The problem
Only a number is expected: how many lines in the entries that follow contain the word "erikusu"?

■ ■ ■

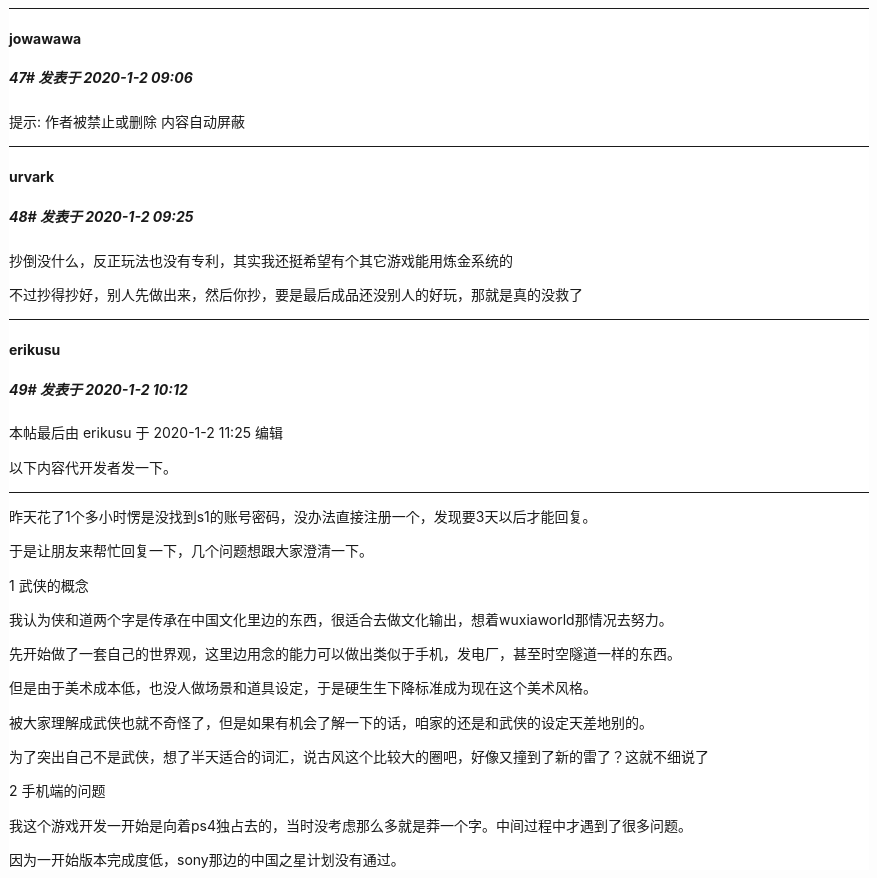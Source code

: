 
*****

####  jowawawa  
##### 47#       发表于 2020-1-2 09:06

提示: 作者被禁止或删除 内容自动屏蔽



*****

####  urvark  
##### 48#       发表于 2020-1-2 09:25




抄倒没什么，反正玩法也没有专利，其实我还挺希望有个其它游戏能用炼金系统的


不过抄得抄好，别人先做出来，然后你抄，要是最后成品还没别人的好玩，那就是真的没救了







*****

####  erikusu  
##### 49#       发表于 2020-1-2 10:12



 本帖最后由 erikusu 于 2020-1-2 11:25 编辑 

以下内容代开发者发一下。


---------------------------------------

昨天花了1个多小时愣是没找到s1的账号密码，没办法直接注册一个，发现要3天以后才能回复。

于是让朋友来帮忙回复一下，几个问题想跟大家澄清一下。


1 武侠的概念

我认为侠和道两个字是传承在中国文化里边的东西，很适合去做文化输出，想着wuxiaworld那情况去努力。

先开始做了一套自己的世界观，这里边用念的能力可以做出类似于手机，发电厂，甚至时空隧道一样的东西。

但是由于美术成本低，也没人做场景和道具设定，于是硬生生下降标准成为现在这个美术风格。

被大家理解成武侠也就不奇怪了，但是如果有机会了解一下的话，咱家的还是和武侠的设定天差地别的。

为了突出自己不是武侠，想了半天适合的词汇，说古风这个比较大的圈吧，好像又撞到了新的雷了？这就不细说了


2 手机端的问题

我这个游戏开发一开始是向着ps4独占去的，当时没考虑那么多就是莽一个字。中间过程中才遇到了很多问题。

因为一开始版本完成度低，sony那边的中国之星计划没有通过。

■ ■ ■

Exercise output
2